- "I know how to deal with stressful situations"
- I'm usually on Prozac. When I'm not, I take lots of coffee breaks.
- "I seek a job that will draw upon my strong communication and organizational skills"
- I talk too much and like to tell other people what to do.
- "I'm extremely adept at all manners of office organization"
- I've used Microsoft Office.
- "I'm honest, hardwordking, and dependable"
- I pilfer office supplies.
- "My pertinent work experience includes"
- I hope you don't ask me about all the McJobs I've had.
- "I take pride in my work"
- I blame others for my mistakes.
- "I'm personable"
- I give lots of unsolicited personal advice to co-workers.
- "I'm willing to relocate"
- As I leave San Quentin, anywhere is better.

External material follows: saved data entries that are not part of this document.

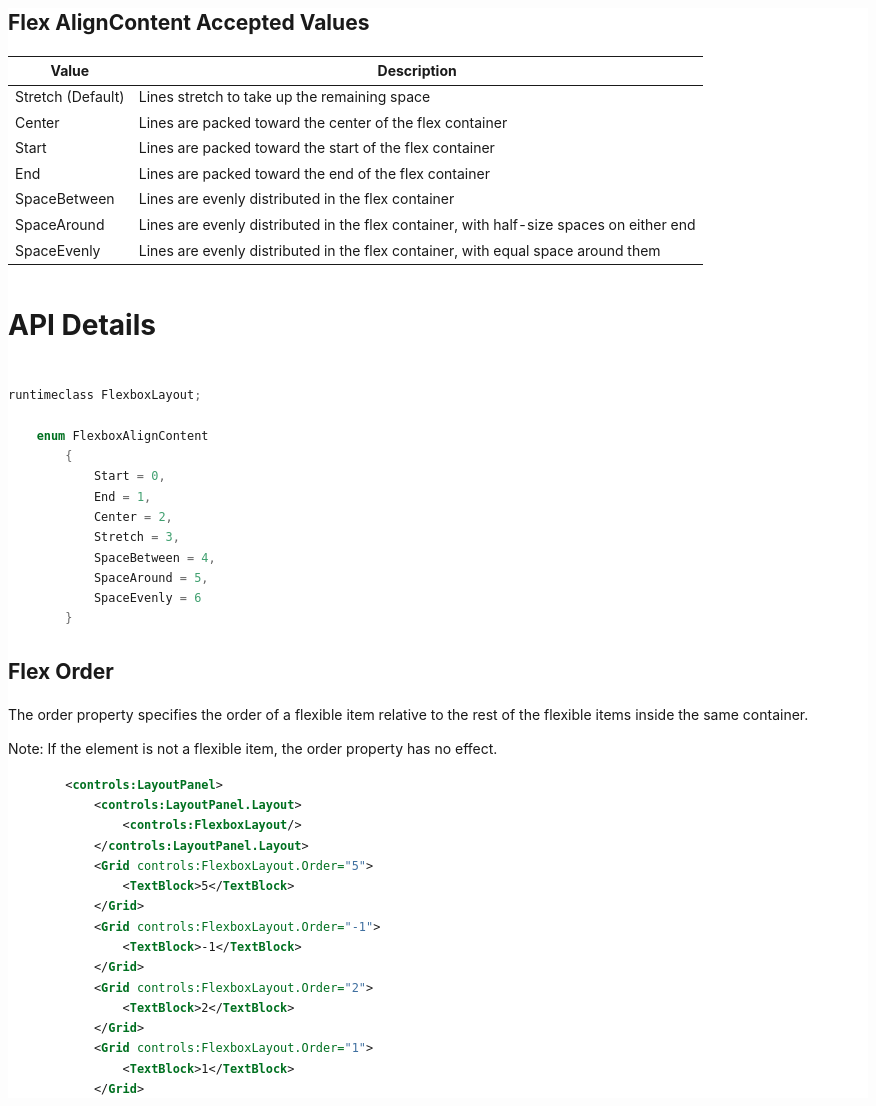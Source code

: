 ##  Flex AlignContent Accepted Values

| Value | Description |
|-|-|
| Stretch (Default) | Lines stretch to take up the remaining space |
| Center | Lines are packed toward the center of the flex container	|
| Start | Lines are packed toward the start of the flex container	|
| End | Lines are packed toward the end of the flex container	|
| SpaceBetween | Lines are evenly distributed in the flex container	 |
| SpaceAround | Lines are evenly distributed in the flex container, with half-size spaces on either end	|
| SpaceEvenly | 	Lines are evenly distributed in the flex container, with equal space around them	|

# API Details



```c# (but really MIDL3)

runtimeclass FlexboxLayout;

    enum FlexboxAlignContent
        {
            Start = 0,
            End = 1,
            Center = 2,
            Stretch = 3,
            SpaceBetween = 4,
            SpaceAround = 5,
            SpaceEvenly = 6
        }
```



## Flex Order

The order property specifies the order of a flexible item relative to the rest of the flexible items inside the same container.

Note: If the element is not a flexible item, the order property has no effect.


```xml
        <controls:LayoutPanel>
            <controls:LayoutPanel.Layout>
                <controls:FlexboxLayout/>
            </controls:LayoutPanel.Layout>
            <Grid controls:FlexboxLayout.Order="5">
                <TextBlock>5</TextBlock>
            </Grid>
            <Grid controls:FlexboxLayout.Order="-1">
                <TextBlock>-1</TextBlock>
            </Grid>
            <Grid controls:FlexboxLayout.Order="2">
                <TextBlock>2</TextBlock>
            </Grid>
            <Grid controls:FlexboxLayout.Order="1">
                <TextBlock>1</TextBlock>
            </Grid>
```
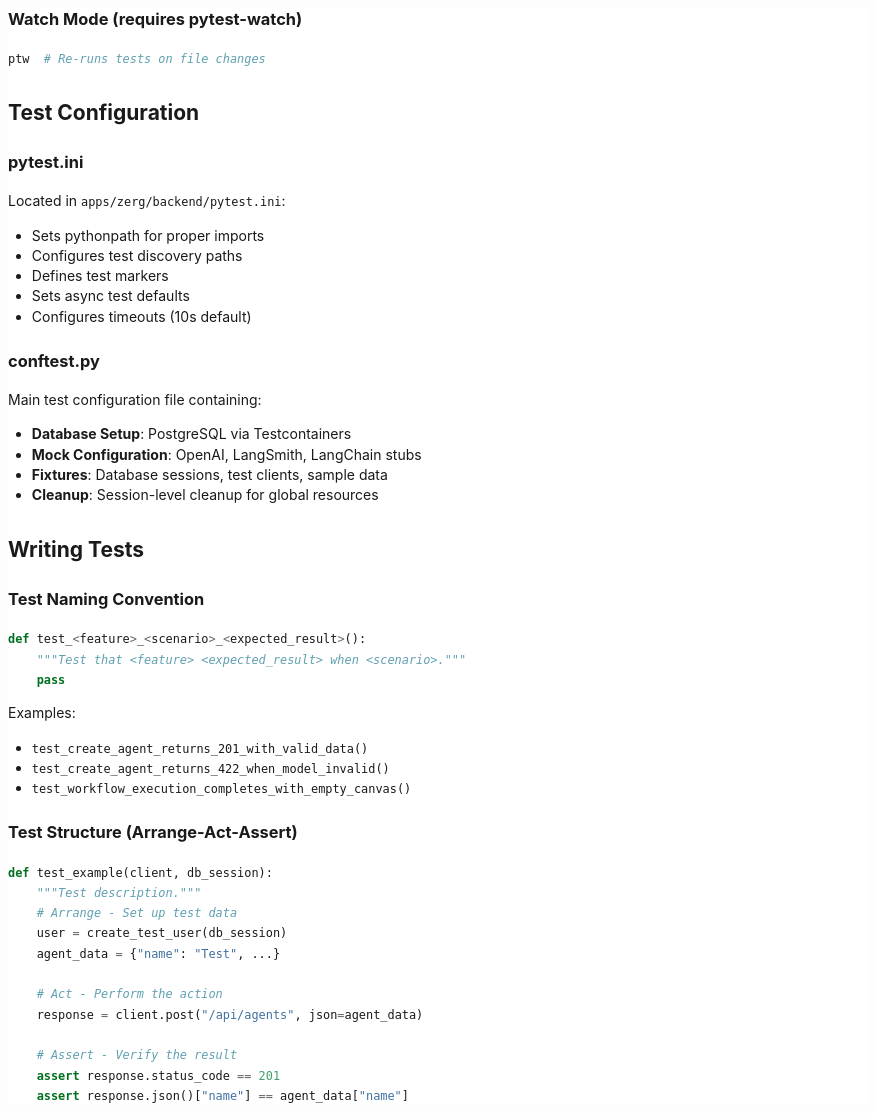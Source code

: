 ### Watch Mode (requires pytest-watch)
```bash
ptw  # Re-runs tests on file changes
```

## Test Configuration

### pytest.ini
Located in `apps/zerg/backend/pytest.ini`:
- Sets pythonpath for proper imports
- Configures test discovery paths
- Defines test markers
- Sets async test defaults
- Configures timeouts (10s default)

### conftest.py
Main test configuration file containing:
- **Database Setup**: PostgreSQL via Testcontainers
- **Mock Configuration**: OpenAI, LangSmith, LangChain stubs
- **Fixtures**: Database sessions, test clients, sample data
- **Cleanup**: Session-level cleanup for global resources

## Writing Tests

### Test Naming Convention

```python
def test_<feature>_<scenario>_<expected_result>():
    """Test that <feature> <expected_result> when <scenario>."""
    pass
```

Examples:
- `test_create_agent_returns_201_with_valid_data()`
- `test_create_agent_returns_422_when_model_invalid()`
- `test_workflow_execution_completes_with_empty_canvas()`

### Test Structure (Arrange-Act-Assert)

```python
def test_example(client, db_session):
    """Test description."""
    # Arrange - Set up test data
    user = create_test_user(db_session)
    agent_data = {"name": "Test", ...}
    
    # Act - Perform the action
    response = client.post("/api/agents", json=agent_data)
    
    # Assert - Verify the result
    assert response.status_code == 201
    assert response.json()["name"] == agent_data["name"]
```
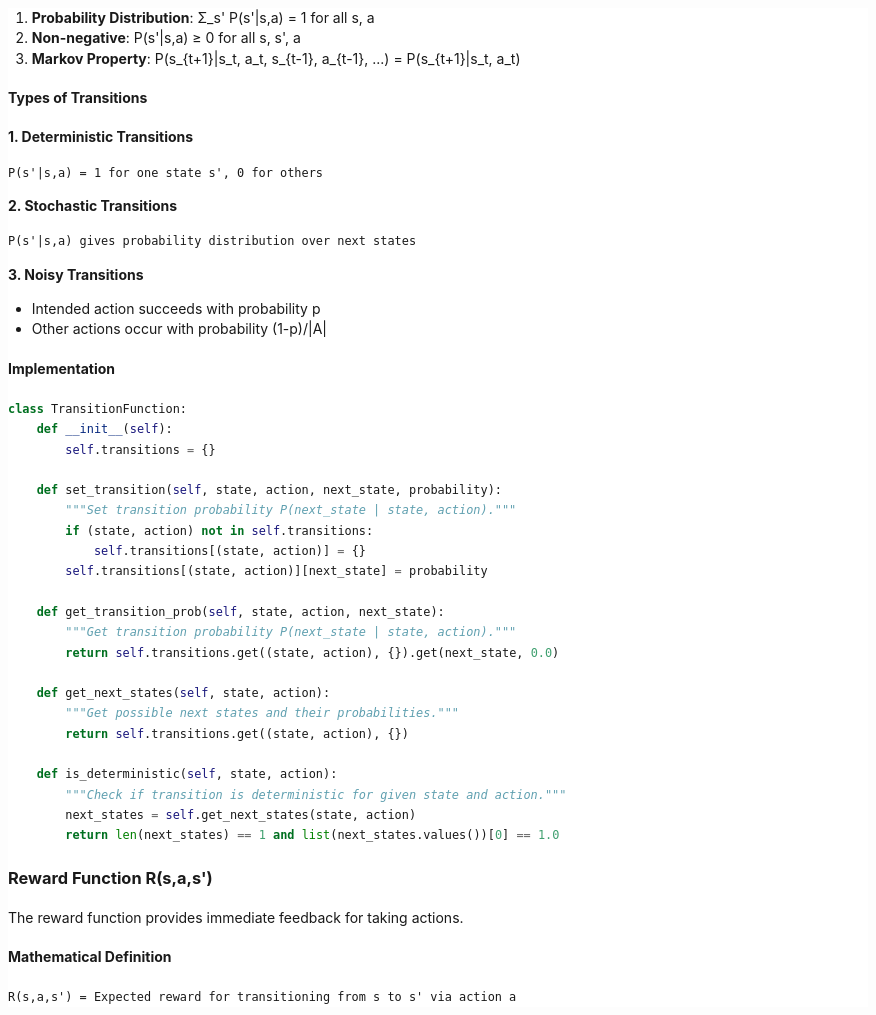 1. **Probability Distribution**: Σ_s' P(s'|s,a) = 1 for all s, a
2. **Non-negative**: P(s'|s,a) ≥ 0 for all s, s', a
3. **Markov Property**: P(s_{t+1}|s_t, a_t, s_{t-1}, a_{t-1}, ...) = P(s_{t+1}|s_t, a_t)

#### Types of Transitions

**1. Deterministic Transitions**
```
P(s'|s,a) = 1 for one state s', 0 for others
```

**2. Stochastic Transitions**
```
P(s'|s,a) gives probability distribution over next states
```

**3. Noisy Transitions**
- Intended action succeeds with probability p
- Other actions occur with probability (1-p)/|A|

#### Implementation

```python
class TransitionFunction:
    def __init__(self):
        self.transitions = {}
        
    def set_transition(self, state, action, next_state, probability):
        """Set transition probability P(next_state | state, action)."""
        if (state, action) not in self.transitions:
            self.transitions[(state, action)] = {}
        self.transitions[(state, action)][next_state] = probability
    
    def get_transition_prob(self, state, action, next_state):
        """Get transition probability P(next_state | state, action)."""
        return self.transitions.get((state, action), {}).get(next_state, 0.0)
    
    def get_next_states(self, state, action):
        """Get possible next states and their probabilities."""
        return self.transitions.get((state, action), {})
    
    def is_deterministic(self, state, action):
        """Check if transition is deterministic for given state and action."""
        next_states = self.get_next_states(state, action)
        return len(next_states) == 1 and list(next_states.values())[0] == 1.0
```

### Reward Function R(s,a,s')

The reward function provides immediate feedback for taking actions.

#### Mathematical Definition

```
R(s,a,s') = Expected reward for transitioning from s to s' via action a
```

- "I'm extremely professional"
- I carry a Franklin Planner.
- "My background and skills match your requirements"
- You're probably looking for someone more experienced.
- "I am adaptable"
- I've changed jobs a lot.
- "I'm highly motivated to succeed"
- The minute I find a better job. I'm outta there.
- "I have formal training"
- I'm a college dropout.
- "Thank you for time and consideration"
- Wait! Don't throw me away!
- "I look forward to hearing from you soon"
- Like, I'm gonna hold my breath waiting for your stupid form letter thanking me for my interest and wishing me luck in my future career.